My first foray into this book is Saffron-Spiked Ratatouille with Eggs. Could there be a more summery dish than ratatouille? Zucchini, eggplant, tomatoes, onions, red peppers--these are all the vegetables of the dog days, the vegetables that remind us that we need to settle into the heat and laziness of July and August. Sure, you can make ratatouille other times of the year, but the zucchinis will not be as crunchy, the tomatoes as sweet, or the eggplant as firm. 

The only problem with making ratatouille in the summer, however, is that you have to turn the oven on.  Talk about sacrifices for one's meal.

Some argue that ratatouille can be made by sautéing all of the veggies together, which in a pinch for time, you might do here. However, Jones, like Julia Child before her, prefers the layering method, where the veggies are cooked separate from the tomato sauce. Jones then mixes the cooked vegetables together before putting them atop the tomato mixture.

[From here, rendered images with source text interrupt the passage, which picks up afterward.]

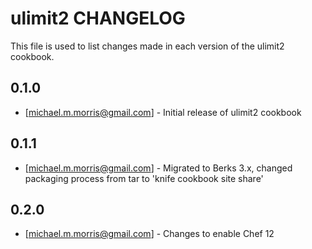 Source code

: ulimit2 CHANGELOG
================

This file is used to list changes made in each version of the ulimit2 cookbook.

0.1.0
-----
- [michael.m.morris@gmail.com] - Initial release of ulimit2 cookbook

0.1.1
-----
- [michael.m.morris@gmail.com] - Migrated to Berks 3.x, changed packaging process from tar to 'knife cookbook site share'

0.2.0
-----
- [michael.m.morris@gmail.com] - Changes to enable Chef 12

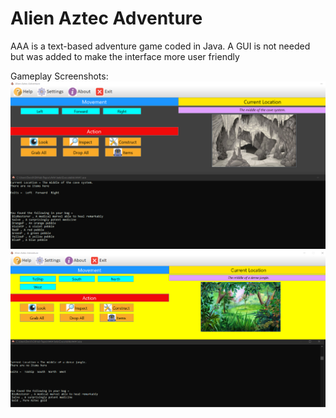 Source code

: # Alien Aztec Adventure

AAA is a text-based adventure game coded in Java.
A GUI is not needed but was added to make the interface more user friendly

Gameplay Screenshots:
![Alt text](https://github.com/DavoDC/AAA/blob/master/Executable/Screenshot1.png "Gameplay Screenshot")
![Alt text](https://github.com/DavoDC/AAA/blob/master/Executable/Screenshot2.png "Gameplay Screenshot")

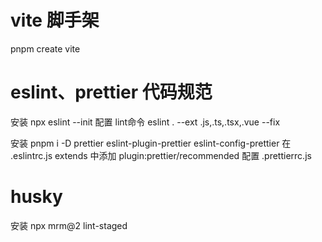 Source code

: # vite 脚手架
pnpm create vite

# eslint、prettier 代码规范
安装 npx eslint --init
配置 lint命令 eslint . --ext .js,.ts,.tsx,.vue --fix

安装 pnpm i -D prettier eslint-plugin-prettier eslint-config-prettier
在 .eslintrc.js extends 中添加 plugin:prettier/recommended
配置 .prettierrc.js

# husky 
安装 npx mrm@2 lint-staged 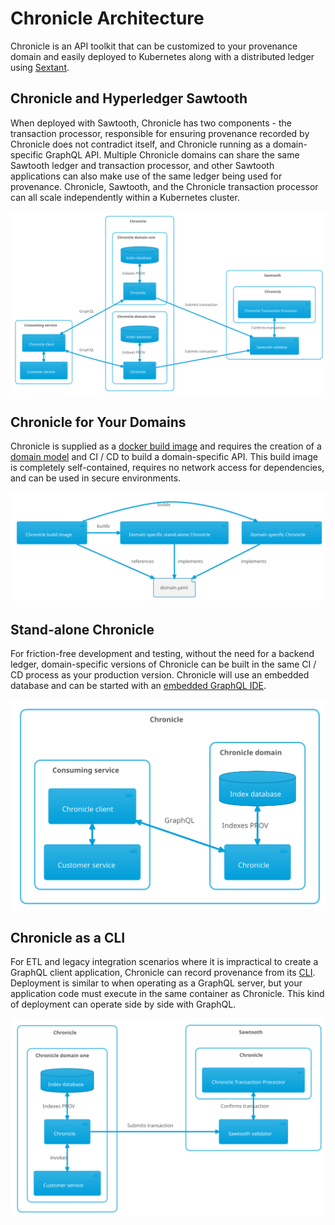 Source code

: # Chronicle Architecture

Chronicle is an API toolkit that can be customized to your provenance domain and
easily deployed to Kubernetes along with a distributed ledger using
[Sextant](https://www.blockchaintp.com/sextant).

## Chronicle and Hyperledger Sawtooth

When deployed with Sawtooth, Chronicle has two components - the transaction
processor, responsible for ensuring provenance recorded by Chronicle does not
contradict itself, and Chronicle running as a domain-specific GraphQL API.
Multiple Chronicle domains can share the same Sawtooth ledger and transaction
processor, and other Sawtooth applications can also make use of the same ledger
being used for provenance. Chronicle, Sawtooth, and the Chronicle transaction
processor can all scale independently within a Kubernetes cluster.

![file](diagrams/out/deployment.svg)

## Chronicle for Your Domains

Chronicle is supplied as a [docker build image](./building.md) and requires the
creation of a [domain model](./domain_modeling.md) and CI / CD to build a
domain-specific API. This build image is completely self-contained, requires no
network access for dependencies, and can be used in secure environments.

![file](diagrams/out/domain_specific.svg)

## Stand-alone Chronicle

For friction-free development and testing, without the need for a backend ledger,
domain-specific versions of Chronicle can be built in the same CI / CD process
as your production version. Chronicle will use an embedded database and can be
started with an [embedded GraphQL IDE](./cli.md#serve-graphql).

![file](diagrams/out/stand-alone-deployment.svg)

## Chronicle as a CLI

For ETL and legacy integration scenarios where it is impractical to create a
GraphQL client application, Chronicle can record provenance from its
[CLI](./cli.md). Deployment is similar to when operating as a GraphQL server,
but your application code must execute in the same container as Chronicle. This
kind of deployment can operate side by side with GraphQL.

![file](diagrams/out/deployment-cli.svg)
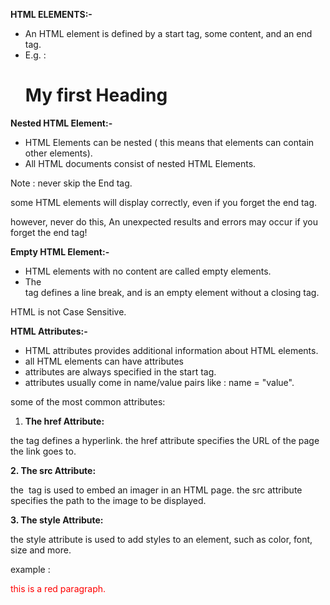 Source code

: **HTML ELEMENTS:-**



* An HTML element is defined by a start tag, some content, and an end tag.
* E.g. : <h1> My first Heading </h1>





**Nested HTML Element:-**

* HTML Elements can be nested ( this means that elements can contain other elements).
* All HTML documents consist of nested HTML Elements.



Note : never skip the End tag.

some HTML elements will display correctly, even if you forget the end tag.



however, never do this, An unexpected results and errors may occur if you forget the end tag!



**Empty HTML Element:-**

* HTML elements with no content are called empty elements.
* The <br> tag defines a line break, and is an empty element without a closing tag.



HTML is not Case Sensitive.





**HTML Attributes:-**

* HTML attributes provides additional information about HTML elements.
* all HTML elements can have attributes
* attributes are always specified in the start tag.
* attributes usually come in name/value pairs like : name = "value".



some of the most common attributes:



1. **The href Attribute:**

the <a> tag defines a hyperlink. the href attribute specifies the URL of the page the link goes to.



**2. The src Attribute:**

the <img> tag is used to embed an imager in an HTML page. the src attribute specifies the path to the image to be displayed.



**3. The style Attribute:**

the style attribute is used to add styles to an element, such as color, font, size and more.



example : <p style="color:red;"> this is a red paragraph.</p>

I chose to layer them atop the tomato mixture separately: I think it's prettier that way. However, the flavors stay more distinct (which may or may not be your preference, especially considering that Jones delightfully spikes this otherwise traditional ratatouille with that sweet, dusty flavor of saffron).

Finally a note on timing: this recipe takes a long time. In fact, it took me about three hours from start to finish. Sweet business, that's a commitment! I can think of a few ways to cut back the time: have simultaneous pans going if you do wish to sauté the veggies separately, or you could break down and sauté all the veggies at the same time. Otherwise, just plan to spend the afternoon in the kitchen working with eggplant and zucchini. I spent it reading at the kitchen table. That's certainly not a bad way to spend the summer. 

Even if, in the end, it took about 5 minutes to eat because, my friends, this ratatouille is just that good.


Saffron-Spiked Ratatouille with Eggs

Adapted from Anna Jones' A Modern Way to Eat

While Anna Jones' original recipe does not include the eggs, she does say she likes to serve her ratatouille with them; I added them here. With the eggs, this recipe easily serves four as a hearty meal. Without the eggs, this recipe would serve 8 as a substantial side dish. You make your own call.

Serves 4

2 red peppers, seeded and cut into eighths
olive oil, for frying
salt and pepper
2 onions, sliced
2 cloves garlic
6 sprigs of fresh thyme, leaves removed
6 tomatoes, roughly chopped (or 1 15-ounce can of tomatoes)
pinch of saffron
1 Tbsp vinegar, red wine or sherry
2 eggplants, cut into 1/2 inch-slices
3 zucchini, cut into 1/2 inch-slices
a small bunch of basil
4 eggs

1. Preheat the oven to 400 degrees.

2. In a baking tray, drizzle a little olive oil over the red peppers. Sprinkle them with salt and pepper, and then roast the red peppers in the oven for 25 minutes.

3. Meanwhile, put enough olive oil in a large frying pan to thinly coat the bottom. Add the onions and a pinch of salt. Cook for 10 minutes, until golden, then add the garlic and thyme and cook for another couple of minutes.

4. Add the tomatoes, saffron, and vinegar to the onions and cook for a few minutes more, until almost all the liquid has evaporated. Put this sauce into a deep baking dish or tray.

5. Put the frying pan back on the heat, add a little more olive oil, and fry the eggplants in batches until golden on both sides, adding more oil as needed. Eggplants will soak up the oil. Once cooked, layer the eggplant slices atop of the tomato and onion sauce.

6. Fry the zucchini the same way and layer these atop the eggplant, as well.

7. Once the red peppers are ready, layer them atop the zucchini. Season with a little more salt and pepper, and return to the oven for 40 minutes to cook through.

8. Just before the ratatouille is done, in a medium frying pan, fry the eggs to desired hardness. (I prefer a over easy egg so that the yolk can seep through the ratatouille.)

9. Once the ratatouille is ready, stir again to mix it all together, including the sauce. Top with a fried egg. Then add the basil leaves (torn) to the top, add more salt and pepper if needed, and drizzle with olive oil.